The New York Times today ran a story on the French reporters covering the Dominique Strauss-Kahn case from hotel rooms and street corners in New York City. It's a fitting follow up to the paper's City Room blog post from Friday in which John Eligon recalls getting pounced on for interviews by French journalists after he filed a video report. The French are fascinated by the way the Americans are covering the story and we, in turn, are fascinated by them.
That circle of covering the coverage comes, in part, from the sheer mass of media with headquarters or large bureaus already in New York. As the Times's international and business focus on the political and economic ramifications of the head of the International Monetary Fund getting arrested for a violent sexual crime, the city desk focuses on the crime itself. And nobody has to leave the city limits.

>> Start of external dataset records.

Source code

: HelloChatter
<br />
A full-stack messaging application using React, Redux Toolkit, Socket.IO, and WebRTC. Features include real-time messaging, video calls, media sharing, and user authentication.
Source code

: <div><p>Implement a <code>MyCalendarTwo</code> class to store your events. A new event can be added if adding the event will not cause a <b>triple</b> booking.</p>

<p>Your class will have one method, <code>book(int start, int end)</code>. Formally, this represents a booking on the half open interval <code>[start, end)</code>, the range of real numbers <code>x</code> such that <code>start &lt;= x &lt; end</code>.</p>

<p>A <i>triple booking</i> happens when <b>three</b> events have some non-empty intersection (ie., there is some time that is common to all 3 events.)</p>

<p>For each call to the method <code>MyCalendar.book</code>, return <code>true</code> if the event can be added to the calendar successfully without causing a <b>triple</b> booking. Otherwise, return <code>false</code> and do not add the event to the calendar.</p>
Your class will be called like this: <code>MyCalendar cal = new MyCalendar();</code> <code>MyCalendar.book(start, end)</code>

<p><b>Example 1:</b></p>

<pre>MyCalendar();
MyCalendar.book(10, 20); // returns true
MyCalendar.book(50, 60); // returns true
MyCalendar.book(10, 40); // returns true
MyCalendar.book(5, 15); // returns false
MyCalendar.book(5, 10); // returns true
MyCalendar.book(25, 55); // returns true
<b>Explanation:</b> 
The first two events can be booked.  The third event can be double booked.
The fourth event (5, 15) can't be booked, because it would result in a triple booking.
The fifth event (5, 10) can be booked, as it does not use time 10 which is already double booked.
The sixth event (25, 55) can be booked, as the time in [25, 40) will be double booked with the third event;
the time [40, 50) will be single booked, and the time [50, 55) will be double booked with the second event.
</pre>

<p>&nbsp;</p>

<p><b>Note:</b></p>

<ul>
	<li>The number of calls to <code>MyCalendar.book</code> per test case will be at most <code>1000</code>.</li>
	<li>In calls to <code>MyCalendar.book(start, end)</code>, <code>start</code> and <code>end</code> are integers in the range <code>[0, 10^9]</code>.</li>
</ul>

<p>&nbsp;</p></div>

Meanwhile, the French journalists, many of whom rushed to New York within hours of the arrest and plan to stay several more weeks for this one story, are getting antsy. "After a while, you need angles," France-24 correspondent Emmanuel Saint-Martin told Eligon. And that's true in reverse, too. The story continues to fascinate even though the major news of Strauss-Kahn's stint at Rikers Island, the drama of his bail hearing, and the thwarted luxury apartment rental, has largely wound down. As Ben Schwartz tweeted, "After Trump/Newt/Arnold last week, today feels like a sugar crash."